#### REQUIREMENT:
What is needed is a single figure: how many lines of the records below contain the word "grouped".

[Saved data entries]
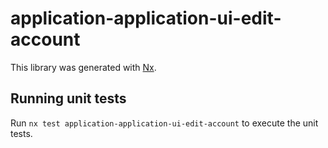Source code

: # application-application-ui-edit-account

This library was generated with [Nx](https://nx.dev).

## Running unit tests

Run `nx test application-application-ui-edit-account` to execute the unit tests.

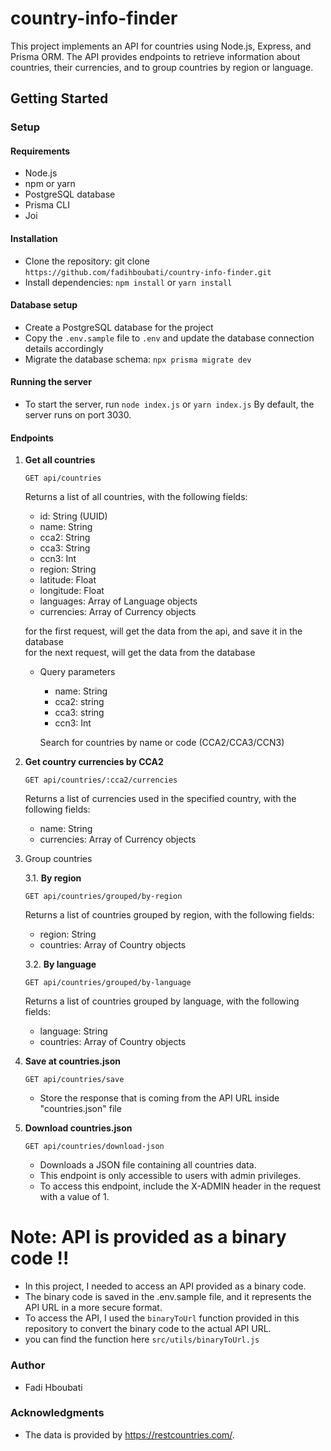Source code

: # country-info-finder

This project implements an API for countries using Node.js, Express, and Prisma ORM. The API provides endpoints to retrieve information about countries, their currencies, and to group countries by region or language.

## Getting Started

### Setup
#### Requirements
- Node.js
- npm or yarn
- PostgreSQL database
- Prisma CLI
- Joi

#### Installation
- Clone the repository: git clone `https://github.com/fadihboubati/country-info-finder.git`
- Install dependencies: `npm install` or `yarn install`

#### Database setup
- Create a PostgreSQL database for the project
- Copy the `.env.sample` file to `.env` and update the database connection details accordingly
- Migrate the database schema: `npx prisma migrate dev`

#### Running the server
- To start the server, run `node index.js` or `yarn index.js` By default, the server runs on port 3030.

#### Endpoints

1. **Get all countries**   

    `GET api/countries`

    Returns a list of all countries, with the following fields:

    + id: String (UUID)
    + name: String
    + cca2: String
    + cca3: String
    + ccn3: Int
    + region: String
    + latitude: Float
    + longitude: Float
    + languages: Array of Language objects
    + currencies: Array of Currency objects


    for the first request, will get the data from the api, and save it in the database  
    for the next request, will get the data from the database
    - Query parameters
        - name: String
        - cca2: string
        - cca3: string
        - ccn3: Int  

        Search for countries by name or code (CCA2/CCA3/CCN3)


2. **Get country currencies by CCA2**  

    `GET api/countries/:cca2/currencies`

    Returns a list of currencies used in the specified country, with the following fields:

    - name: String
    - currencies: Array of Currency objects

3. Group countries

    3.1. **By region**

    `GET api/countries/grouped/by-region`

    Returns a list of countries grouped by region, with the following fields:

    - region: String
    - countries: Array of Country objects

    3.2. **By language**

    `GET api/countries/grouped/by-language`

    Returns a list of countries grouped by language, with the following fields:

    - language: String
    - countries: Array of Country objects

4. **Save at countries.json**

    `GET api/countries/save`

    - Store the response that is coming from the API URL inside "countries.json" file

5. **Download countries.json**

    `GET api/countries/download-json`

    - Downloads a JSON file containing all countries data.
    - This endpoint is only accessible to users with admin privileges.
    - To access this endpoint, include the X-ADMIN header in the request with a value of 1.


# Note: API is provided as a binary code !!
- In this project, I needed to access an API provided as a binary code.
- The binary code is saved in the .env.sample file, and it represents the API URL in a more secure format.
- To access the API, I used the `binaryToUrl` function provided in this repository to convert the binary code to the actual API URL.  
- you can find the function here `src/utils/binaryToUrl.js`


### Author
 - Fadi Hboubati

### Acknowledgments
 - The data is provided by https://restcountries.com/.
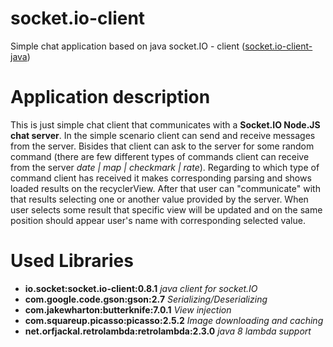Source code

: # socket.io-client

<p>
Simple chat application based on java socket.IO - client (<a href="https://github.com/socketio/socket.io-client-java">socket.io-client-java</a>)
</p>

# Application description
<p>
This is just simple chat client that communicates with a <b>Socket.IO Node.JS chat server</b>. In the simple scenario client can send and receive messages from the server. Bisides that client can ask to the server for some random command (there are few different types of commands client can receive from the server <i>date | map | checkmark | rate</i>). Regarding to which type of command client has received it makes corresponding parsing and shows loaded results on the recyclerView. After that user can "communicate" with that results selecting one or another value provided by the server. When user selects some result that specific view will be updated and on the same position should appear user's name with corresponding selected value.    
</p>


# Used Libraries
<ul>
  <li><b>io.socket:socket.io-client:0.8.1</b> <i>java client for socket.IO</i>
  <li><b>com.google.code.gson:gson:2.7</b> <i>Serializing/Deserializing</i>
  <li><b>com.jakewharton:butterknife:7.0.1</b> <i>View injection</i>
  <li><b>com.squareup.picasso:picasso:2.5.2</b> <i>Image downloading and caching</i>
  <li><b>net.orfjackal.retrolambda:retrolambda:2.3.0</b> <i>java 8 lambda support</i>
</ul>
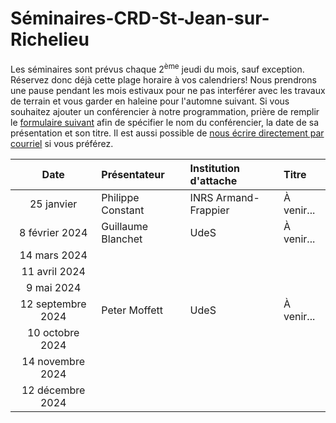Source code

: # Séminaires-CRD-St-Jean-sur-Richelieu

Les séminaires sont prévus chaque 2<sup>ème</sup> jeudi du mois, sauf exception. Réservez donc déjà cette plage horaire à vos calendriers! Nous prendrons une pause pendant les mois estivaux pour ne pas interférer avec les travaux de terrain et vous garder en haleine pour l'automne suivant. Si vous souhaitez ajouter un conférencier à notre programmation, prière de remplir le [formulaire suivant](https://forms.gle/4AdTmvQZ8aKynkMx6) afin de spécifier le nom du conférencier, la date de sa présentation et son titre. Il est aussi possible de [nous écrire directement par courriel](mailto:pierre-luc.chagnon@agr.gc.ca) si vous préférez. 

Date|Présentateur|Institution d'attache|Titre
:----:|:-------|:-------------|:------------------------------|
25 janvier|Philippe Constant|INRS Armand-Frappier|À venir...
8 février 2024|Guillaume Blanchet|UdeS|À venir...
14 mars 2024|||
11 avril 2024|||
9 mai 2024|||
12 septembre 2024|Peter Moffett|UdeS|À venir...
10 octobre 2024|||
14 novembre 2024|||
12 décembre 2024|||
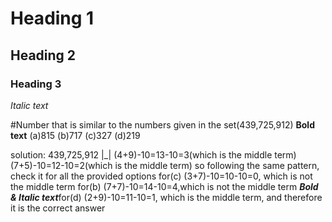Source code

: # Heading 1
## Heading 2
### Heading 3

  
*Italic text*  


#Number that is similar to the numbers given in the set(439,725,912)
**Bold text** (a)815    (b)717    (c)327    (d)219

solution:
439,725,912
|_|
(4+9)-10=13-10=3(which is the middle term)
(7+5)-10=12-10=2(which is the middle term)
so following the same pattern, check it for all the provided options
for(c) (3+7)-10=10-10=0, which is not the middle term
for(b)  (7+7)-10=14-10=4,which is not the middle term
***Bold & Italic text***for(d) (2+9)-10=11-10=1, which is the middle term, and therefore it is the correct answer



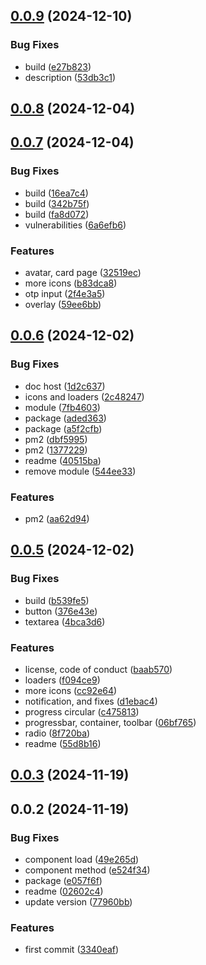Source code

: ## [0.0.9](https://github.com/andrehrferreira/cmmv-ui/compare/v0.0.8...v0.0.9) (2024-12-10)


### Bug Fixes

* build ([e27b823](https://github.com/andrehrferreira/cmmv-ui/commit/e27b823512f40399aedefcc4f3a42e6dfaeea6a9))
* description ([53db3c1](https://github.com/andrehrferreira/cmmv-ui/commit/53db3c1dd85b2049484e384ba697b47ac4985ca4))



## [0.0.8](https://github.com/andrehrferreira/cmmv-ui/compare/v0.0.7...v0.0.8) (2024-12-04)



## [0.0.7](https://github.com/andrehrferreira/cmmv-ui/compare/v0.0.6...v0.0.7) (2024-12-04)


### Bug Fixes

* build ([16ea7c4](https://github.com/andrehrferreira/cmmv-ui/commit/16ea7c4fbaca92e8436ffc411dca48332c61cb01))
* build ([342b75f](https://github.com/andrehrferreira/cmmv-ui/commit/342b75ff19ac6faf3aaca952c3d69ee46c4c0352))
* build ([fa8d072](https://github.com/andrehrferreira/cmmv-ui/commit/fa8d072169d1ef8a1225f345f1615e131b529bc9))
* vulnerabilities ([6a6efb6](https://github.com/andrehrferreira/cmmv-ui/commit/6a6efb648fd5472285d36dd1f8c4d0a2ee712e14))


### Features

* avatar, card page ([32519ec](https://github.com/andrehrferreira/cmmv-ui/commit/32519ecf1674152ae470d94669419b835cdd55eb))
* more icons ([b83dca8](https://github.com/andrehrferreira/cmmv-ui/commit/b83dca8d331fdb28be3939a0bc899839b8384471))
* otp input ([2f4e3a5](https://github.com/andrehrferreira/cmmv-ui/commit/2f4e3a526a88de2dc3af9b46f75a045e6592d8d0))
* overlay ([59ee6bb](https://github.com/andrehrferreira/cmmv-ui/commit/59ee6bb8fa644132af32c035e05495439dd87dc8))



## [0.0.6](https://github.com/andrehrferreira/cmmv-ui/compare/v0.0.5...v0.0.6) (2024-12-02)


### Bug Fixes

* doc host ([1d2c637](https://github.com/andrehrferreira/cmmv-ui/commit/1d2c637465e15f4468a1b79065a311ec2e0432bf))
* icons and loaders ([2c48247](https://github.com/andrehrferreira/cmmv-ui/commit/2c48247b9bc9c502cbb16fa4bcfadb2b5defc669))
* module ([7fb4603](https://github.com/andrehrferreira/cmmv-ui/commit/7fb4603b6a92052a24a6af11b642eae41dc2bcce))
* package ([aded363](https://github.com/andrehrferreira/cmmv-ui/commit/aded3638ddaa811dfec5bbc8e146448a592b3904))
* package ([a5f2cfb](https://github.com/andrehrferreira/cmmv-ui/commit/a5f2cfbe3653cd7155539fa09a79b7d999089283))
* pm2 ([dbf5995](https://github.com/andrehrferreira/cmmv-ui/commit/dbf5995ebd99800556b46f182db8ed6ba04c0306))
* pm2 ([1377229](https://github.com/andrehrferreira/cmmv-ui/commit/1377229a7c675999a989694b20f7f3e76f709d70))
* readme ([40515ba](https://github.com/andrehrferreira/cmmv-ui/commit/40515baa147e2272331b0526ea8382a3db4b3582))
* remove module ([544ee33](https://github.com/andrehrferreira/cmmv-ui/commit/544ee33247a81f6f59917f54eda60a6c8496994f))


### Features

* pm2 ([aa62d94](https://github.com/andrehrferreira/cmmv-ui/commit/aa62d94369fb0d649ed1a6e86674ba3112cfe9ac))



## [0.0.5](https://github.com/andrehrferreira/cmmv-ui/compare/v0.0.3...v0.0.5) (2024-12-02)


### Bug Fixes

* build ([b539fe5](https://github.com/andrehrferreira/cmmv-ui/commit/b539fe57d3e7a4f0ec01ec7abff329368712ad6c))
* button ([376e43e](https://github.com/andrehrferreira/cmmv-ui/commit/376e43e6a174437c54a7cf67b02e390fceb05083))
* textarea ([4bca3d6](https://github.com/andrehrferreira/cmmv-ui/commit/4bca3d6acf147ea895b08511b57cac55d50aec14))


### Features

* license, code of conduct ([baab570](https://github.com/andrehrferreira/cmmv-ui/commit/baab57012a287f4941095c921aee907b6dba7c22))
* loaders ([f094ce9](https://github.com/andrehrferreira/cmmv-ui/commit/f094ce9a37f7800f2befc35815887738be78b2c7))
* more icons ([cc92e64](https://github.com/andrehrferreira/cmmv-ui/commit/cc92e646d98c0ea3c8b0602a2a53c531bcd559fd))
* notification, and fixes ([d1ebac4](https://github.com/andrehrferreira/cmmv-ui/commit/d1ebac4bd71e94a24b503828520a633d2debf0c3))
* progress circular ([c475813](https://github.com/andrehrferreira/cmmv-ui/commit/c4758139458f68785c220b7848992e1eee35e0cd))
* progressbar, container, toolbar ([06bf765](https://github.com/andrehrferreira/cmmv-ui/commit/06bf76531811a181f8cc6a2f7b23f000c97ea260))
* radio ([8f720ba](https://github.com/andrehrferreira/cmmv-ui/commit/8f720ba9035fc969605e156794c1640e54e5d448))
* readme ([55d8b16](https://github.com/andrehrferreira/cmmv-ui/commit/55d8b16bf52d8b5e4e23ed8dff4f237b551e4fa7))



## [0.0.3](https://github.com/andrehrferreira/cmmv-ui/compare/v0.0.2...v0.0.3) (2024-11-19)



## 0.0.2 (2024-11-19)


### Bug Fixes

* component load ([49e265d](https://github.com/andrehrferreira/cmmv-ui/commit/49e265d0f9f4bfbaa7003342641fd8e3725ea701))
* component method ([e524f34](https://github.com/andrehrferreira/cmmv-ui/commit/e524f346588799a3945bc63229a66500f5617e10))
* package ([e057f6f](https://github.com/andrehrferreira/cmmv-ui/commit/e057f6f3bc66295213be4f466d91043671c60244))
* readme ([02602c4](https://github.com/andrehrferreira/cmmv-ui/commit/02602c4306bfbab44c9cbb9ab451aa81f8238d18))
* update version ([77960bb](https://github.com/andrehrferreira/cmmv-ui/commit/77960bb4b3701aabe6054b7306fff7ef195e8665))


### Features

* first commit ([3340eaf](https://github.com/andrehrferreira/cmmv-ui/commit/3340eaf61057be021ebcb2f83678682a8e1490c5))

#### OUTPUT BELOW:
4